Holly Farm Foods, Inc. v. Kuykendall, 114 N.C. App. 412 (1994)

April 19, 1994 · North Carolina Court of Appeals · No. 9323SC206
114 N.C. App. 412

HOLLY FARM FOODS, INC., Plaintiff v. HENRY R. KUYKENDALL, JOHN R. KUYKENDALL, and LOUANN COULTER, Defendants

No. 9323SC206

(Filed 19 April 1994)

1. Landlord and Tenant § 84 (NCI4th)— ejectment —termination of lease — obligation to pay future rent terminated

Since the lease in question did not contain a provision expressly holding the tenant liable for future rents after eject*413ment, the lease was terminated when defendants were removed and the lessor was placed in possession pursuant to the summary ejectment proceeding; thus, defendants’ obligation to pay future rent was also terminated and the trial court erred by concluding to the contrary.

Am Jur 2d, Landlord and Tenant §§ 626 et seq.

2. Judgments § 302 (NCI4th)— action for rent —prior action for rent as res judicata

Plaintiffs prior action in district court for back rent, filed after defendants had been ejected, operated as a bar to this action for subsequent rent payments under the doctrine of res judicata, since all of plaintiffs damages resulted from defendants’ breach of the lease agreement between the parties; the ejectment of defendants terminated the lease and plaintiff’s resulting claim was for damages for breach of contract, not future rent; in the district court action plaintiff’s damages for breach of contract could have easily been ascertained; and plaintiff therefore could have raised the issue of its damages for defendants’ breach of the lease.

Am Jur 2d, Judgments § 428.

Judge GREENE concurring in the result.

Appeal by defendants from judgment entered 18 December 1992 by Judge James A. Beaty in Wilkes County Superior Court.
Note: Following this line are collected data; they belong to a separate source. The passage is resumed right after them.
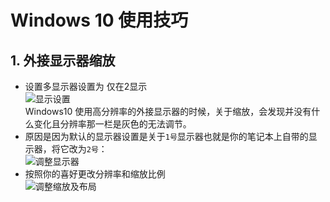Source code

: # Windows 10 使用技巧

## 1. 外接显示器缩放

- 设置多显示器设置为 仅在2显示  
  ![显示设置](https://i-blog.csdnimg.cn/blog_migrate/dab7927ebb08dafcae49718314bf562a.png)  
  Windows10 使用高分辨率的外接显示器的时候，关于缩放，会发现并没有什么变化且分辨率那一栏是灰色的无法调节。
- 原因是因为默认的显示器设置是关于`1号`显示器也就是你的笔记本上自带的显示器，将它改为`2号`：  
  ![调整显示器](https://i-blog.csdnimg.cn/blog_migrate/531fc02f1a271b94e67f558fb6af0983.png)
- 按照你的喜好更改分辨率和缩放比例  
  ![调整缩放及布局](https://i-blog.csdnimg.cn/blog_migrate/e6d2b1d8c53ce691cb048447118173fe.png)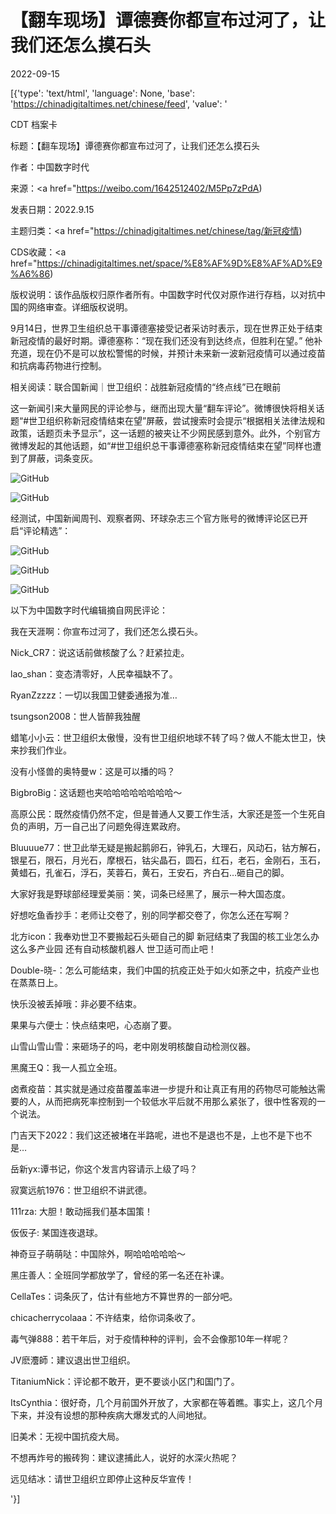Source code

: # 【翻车现场】谭德赛你都宣布过河了，让我们还怎么摸石头

2022-09-15

[{'type': 'text/html', 'language': None, 'base': 'https://chinadigitaltimes.net/chinese/feed', 'value': '

CDT 档案卡

标题：【翻车现场】谭德赛你都宣布过河了，让我们还怎么摸石头

作者：中国数字时代

来源：<a href="https://weibo.com/1642512402/M5Pp7zPdA)

发表日期：2022.9.15

主题归类：<a href="https://chinadigitaltimes.net/chinese/tag/新冠疫情)

CDS收藏：<a href="https://chinadigitaltimes.net/space/%E8%AF%9D%E8%AF%AD%E9%A6%86)

版权说明：该作品版权归原作者所有。中国数字时代仅对原作进行存档，以对抗中国的网络审查。详细版权说明。





9月14日，世界卫生组织总干事谭德塞接受记者采访时表示，现在世界正处于结束新冠疫情的最好时期。谭德塞称：“现在我们还没有到达终点，但胜利在望。” 他补充道，现在仍不是可以放松警惕的时候，并预计未来新一波新冠疫情可以通过疫苗和抗病毒药物进行控制。



相关阅读：联合国新闻｜世卫组织：战胜新冠疫情的“终点线”已在眼前

这一新闻引来大量网民的评论参与，继而出现大量“翻车评论”。微博很快将相关话题“#世卫组织称新冠疫情结束在望”屏蔽，尝试搜索时会提示“根据相关法律法规和政策，话题页未予显示”，这一话题的被夹让不少网民感到意外。此外，个别官方微博发起的其他话题，如“#世卫组织总干事谭德塞称新冠疫情结束在望”同样也遭到了屏蔽，词条变灰。

![GitHub](https://chinadigitaltimes.net/chinese/files/2022/09/image-1663215155830.png)

![GitHub](https://chinadigitaltimes.net/chinese/files/2022/09/image-1663215267573.png)

经测试，中国新闻周刊、观察者网、环球杂志三个官方账号的微博评论区已开启“评论精选”：

![GitHub](https://chinadigitaltimes.net/chinese/files/2022/09/image-1663215487220.png)

![GitHub](https://chinadigitaltimes.net/chinese/files/2022/09/image-1663215528595.png)

![GitHub](https://chinadigitaltimes.net/chinese/files/2022/09/image-1663215566411.png)

以下为中国数字时代编辑摘自网民评论：



我在天涯啊：你宣布过河了，我们还怎么摸石头。

Nick_CR7：说这话前做核酸了么？赶紧拉走。

lao_shan：变态清零好，人民幸福缺不了。

RyanZzzzz：一切以我国卫健委通报为准…

tsungson2008：世人皆醉我独醒

蜡笔小小云：世卫组织太傲慢，没有世卫组织地球不转了吗？做人不能太世卫，快来抄我们作业。

没有小怪兽的奥特曼w：这是可以播的吗？

BigbroBig：这话题也夹哈哈哈哈哈哈哈哈～

高原公民：既然疫情仍然不定，但是普通人又要工作生活，大家还是签一个生死自负的声明，万一自己出了问题免得连累政府。

Bluuuue77：世卫此举无疑是搬起鹅卵石，钟乳石，大理石，风动石，钴方解石，银星石，限石，月光石，摩根石，钴尖晶石，圆石，红石，老石，金刚石，玉石，黄蜡石，孔雀石，浮石，芙蓉石，黄石，王安石，齐白石…砸自己的脚。

大家好我是野球部经理爱美丽：笑，词条已经黑了，展示一种大国态度。

好想吃鱼香抄手：老师让交卷了，别的同学都交卷了，你怎么还在写啊？

北方icon：我奉劝世卫不要搬起石头砸自己的脚 新冠结束了我国的核工业怎么办 这么多产业园 还有自动核酸机器人 世卫适可而止吧！

Double-晓-：怎么可能结束，我们中国的抗疫正处于如火如荼之中，抗疫产业也在蒸蒸日上。

快乐没被丢掉哦：非必要不结束。

果果与六便士：快点结束吧，心态崩了要。

山雪山雪山雪：来砸场子的吗，老中刚发明核酸自动检测仪器。

黑魔王Q：我一人孤立全班。

卤煮疫苗：其实就是通过疫苗覆盖率进一步提升和让真正有用的药物尽可能触达需要的人，从而把病死率控制到一个较低水平后就不用那么紧张了，很中性客观的一个说法。

门吉天下2022：我们这还被堵在半路呢，进也不是退也不是，上也不是下也不是…

岳新yx:谭书记，你这个发言内容请示上级了吗？

寂寞远航1976：世卫组织不讲武德。

111rza: 大胆！敢动摇我们基本国策！

仮仮子: 某国连夜退球。

神奇豆子萌萌哒：中国除外，啊哈哈哈哈哈～ 

黑庄善人：全班同学都放学了，曾经的笫一名还在补课。

CellaTes：词条灰了，估计有些地方不算世界的一部分吧。

chicacherrycolaaa：不许结束，给你词条收了。

毒气弹888：若干年后，对于疫情种种的评判，会不会像那10年一样呢？

JV麽灋師：建议退出世卫组织。

TitaniumNick：评论都不敢开，更不要谈小区门和国门了。

ItsCynthia：很好奇，几个月前国外开放了，大家都在等着瞧。事实上，这几个月下来，并没有设想的那种疾病大爆发式的人间地狱。

旧美术：无视中国抗疫大局。

不想再炸号的搬砖狗：建议逮捕此人，说好的水深火热呢？

远见结冰：请世卫组织立即停止这种反华宣传！

'}]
Heard in the Court of Appeals 7 December 1993.

John N. Ogburn, Jr., for defendants-appellants.

McElwee, McElwee & Warden, by William C. Warden, Jr., for plaintiff-appellee.

WYNN, Judge.

On 28 June 1976, John E. Chapman, Jr. (Chapman), as lessor, and HTL Enterprises, Inc. (HTL), as lessee, entered into a lease agreement for a commercial property in Randolph County. The lease ran for a term of twenty years from April 1977 to March 1997 and rent was established at $1,350.00 per month. Plaintiff Holly Farms Foods, Inc., which owned HTL, executed a written guaranty covering HTL’s rental obligation. On 13 January 1987 HTL assigned the lease to defendants Henry R. Kuykendall, John *414R. Kuykendall, and Louann Coulter to use the property as a restaurant and plaintiff continued its guaranty. Defendants failed to pay rent from May 1987 through July 1988. Chapman then instituted a summary ejectment proceeding against defendants pursuant to N.C. Gen. Stat. § 42-26 and on 2 May 1988 the magistrate ordered defendants removed from the premises and that Chapman be placed in possession.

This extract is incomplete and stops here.